En lisant l’ensemble des conseils proposés ici, le lecteur prendra conscience qu’il faut appliquer un nombre conséquent de mesures pour réussir à prévenir et gérer des conflits. Cela traduit le fait que savoir prévenir et gérer des conflits constitue une compétence en soi. Si ses fondamentaux peuvent s’apprendre en formation, cette compétence exige de se développer par la pratique, en acceptant de faire des erreurs et même, parfois, de ne pas y arriver.

Bibliographie

  1. Par exemple, nous avons récemment rapporté, avec Pierre Pisani, plusieurs conflits entre dirigeants et managers constatés lors d’une intervention dans le secteur médico-social : Karsenty L. & Pisani P. (2022) Quand le malaise des managers affecte la santé de leurs collaborateurs : retours sur une intervention dans le secteur médico-social. 56ème congrès de la SELF (Société d’Ergonomie de Langue Française), Genève.
  2. Barki, H., & Hartwick, J. (2004).
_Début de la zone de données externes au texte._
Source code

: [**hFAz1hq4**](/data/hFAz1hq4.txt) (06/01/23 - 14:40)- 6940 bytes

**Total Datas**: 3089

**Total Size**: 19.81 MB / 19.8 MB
Conceptualising the Construct of Interpersonal Conflict. International Journal of Conflict Management, 15, 216-244.
  3. Jehn K.A., Weingart L.R. (2009), Manage Intra-Team Conflict Through Collaboration, in Locke E.A. (Ed.), Handbook of Principles of Organizational Behavior: Indispensable Knowledge for Evidence-Based Management, 2nd Edition, Chichester, UK, Wiley, p. 327-346
  4. Detchessahar, M. (2013). Faire face aux risques psycho-sociaux : quelques éléments d’un management par la discussion. Négociations, 19(1), 57-80.
  5. Clot, Y. (2010). Le travail à coeur. Paris : La découverte.